First drive: Mercedes-Benz Shooting Brake

17:00, Sep 26 2012
A NICHE CAR: The Mercedes-Benz.

It's easiest to start at the back with Mercedes-Benz's latest soon-to-arrive newcomer, the CLS Shooting Brake.

First, though, what's with the funny name?

Well, basically the marketing department thinks it sounds better than "wagon", which is such a bland way to say "car with a bigger boot".

It's also supposed to conjure images of traditional English hunting parties, which required a special vehicle with space for gear and people.

Mercedes-Benz says the term shooting brake (and, in some cases, shooting break) describes an "exclusive two-door sports car, which combined the luxury and style of a coupe with a larger load compartment and large tailgate".

Except that the CLS on which it is based has four doors, so isn't really a coupe.


Best, then, to stop analysing the Shooting Brake, other than to suggest it's a less conventional way to describe a sporty wagon that Mercedes-Benz acknowledges will have niche appeal.

Besides, the Mercedes-Benz CLS Shooting Brake is about a lot more than the name.

It has one of the world's most elegant luggage areas. It can even be optioned with a yacht-inspired wooden floor that will cost more than the regular carpeted floor.

But it makes for a special looking load area that brings genuine wow factor to a part of a car most people give little thought to.

Tellingly, though, the beautifully crafted wooden luggage floor was hidden by a carpet-like cover in our car - to stop luggage sliding around and scraping the floor.

Still, it's the thought that counts.

There's also 590 litres of luggage space, which is a full 85 litres more than the sedan (er, coupe...) on which it's based.

Better news for occupants is the addition of a fifth seatbelt in between the two rear seats.

The longer roof, too, leads to better head room in the rear. Taller people can now (almost) comfortably sit upright, although that higher middle seat is uncomfortably high for anything but short trips.

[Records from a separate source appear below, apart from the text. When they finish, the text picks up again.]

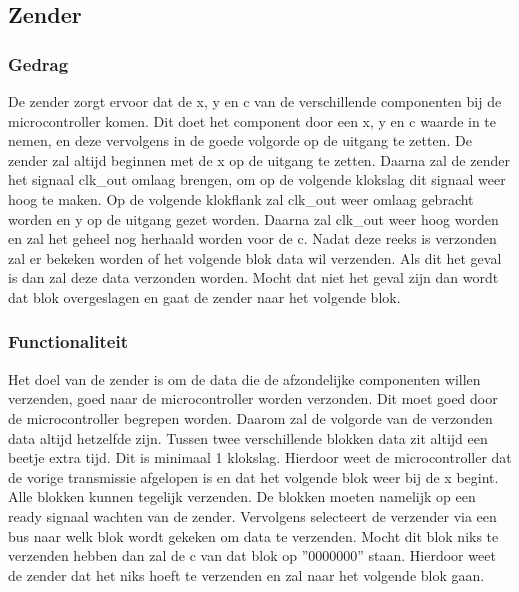 \subsection{Zender}

\subsubsection{Gedrag}
De zender zorgt ervoor dat de x, y en c van de verschillende componenten bij de microcontroller komen. Dit doet het component door een x, y en c waarde in te nemen, en deze vervolgens in de goede volgorde op de uitgang te zetten. De zender zal altijd beginnen met de x op de uitgang te zetten. Daarna zal de zender het signaal clk\_out omlaag brengen, om op de volgende klokslag dit signaal weer hoog te maken. Op de volgende klokflank zal clk\_out weer omlaag gebracht worden en y op de uitgang gezet worden. Daarna zal clk\_out weer hoog worden en zal het geheel nog herhaald worden voor de c. Nadat deze reeks is verzonden zal er bekeken worden of het volgende blok data wil verzenden. Als dit het geval is dan zal deze data verzonden worden. Mocht dat niet het geval zijn dan wordt dat blok overgeslagen en gaat de zender naar het volgende blok.

\subsubsection{Functionaliteit}
Het doel van de zender is om de data die de afzondelijke componenten willen verzenden, goed naar de microcontroller worden verzonden. Dit moet goed door de microcontroller begrepen worden. Daarom zal de volgorde van de verzonden data altijd hetzelfde zijn. Tussen twee verschillende blokken data zit altijd een beetje extra tijd. Dit is minimaal 1 klokslag. Hierdoor weet de microcontroller dat de vorige transmissie afgelopen is en dat het volgende blok weer bij de x begint.\\
Alle blokken kunnen tegelijk verzenden. De blokken moeten namelijk op een ready signaal wachten van de zender. Vervolgens selecteert de verzender via een bus naar welk blok wordt gekeken om data te verzenden. Mocht dit blok niks te verzenden hebben dan zal de c van dat blok op ''0000000'' staan. Hierdoor weet de zender dat het niks hoeft te verzenden en zal naar het volgende blok gaan.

On the road, the CLS Shooting Brake is the same as the sedan.

That translates to a sporty feel but with a weighty solidity. The high window line makes you feel hemmed in and the 1.8-tonne-plus kerb weight makes itself known on quick direction changes.

But the CLS Shooting Brake grips tenaciously through bends and rises to the occasion on higher speed corners, settling nicely and behaving as it should.

The optional air suspension can be too floaty in its softest Comfort setting, but makes for a luxurious ride. The firmer Sport setting is better controlled.

With regular steel springs the car is firmer and can bounce around on poor surfaces, but it's predictable enough.

While the regular CLS sedan is offered with five different engines here, Australia will get only three engine options for the CLS Shooting Brake, each with its pros and cons.

The CLS250 CDI is arguably the pick, mainly because it's the most affordable with an estimated price tag of $151,708, plus on-road and dealer costs.

The 2.1-litre four-cylinder turbo diesel manages a respectable 150kW and above-average 500Nm of torque. It's that latter figure that comes into play.

Claimed fuel use is a low 5.3 litres per 100km, although achieving it is another thing.

During a gentle drive through country Italy we saw almost 8L/100km at one point and an average of 6.5L/100km.

The CLS350 petrol-powered V6 is more powerful, with 225kW, but it makes only 370Nm of torque.

Push it hard, then, and there's more punch and a willingness to dart between corners more enthusiastically. Claimed acceleration to 100km/h is 6.7 seconds.

But the V6 uses a claimed average of 7.3L/100km.

If it's performance you're after, then the CLS63 AMG does the trick. The twin-turbocharged 5.5-litre V8 is good for a hefty 386kW and 700Nm. Enough to launch the wagon to 100km/h in just 4.4 seconds.

Or you can choose the performance upgrade kit and get 410kW and 800Nm, lowering the 0-110km/h sprint to 4.3 seconds.

We tested the more powerful option and it has still got that sledgehammer response that characterises the current AMG breed. Acceleration is prodigious and it's accompanied by a glorious V8 rumble.

The AMG is marginally less practical, though, with the stubby electronic gear selector soaking up space in the centre console that in the other CLS Shooting Brake variants is used as storage, with the gear selector a stalk on the steering column.

The only disappointment in the CLS Shooting Brake is the foot-operated park brake that doesn't sit well with the rest of the upmarket cabin.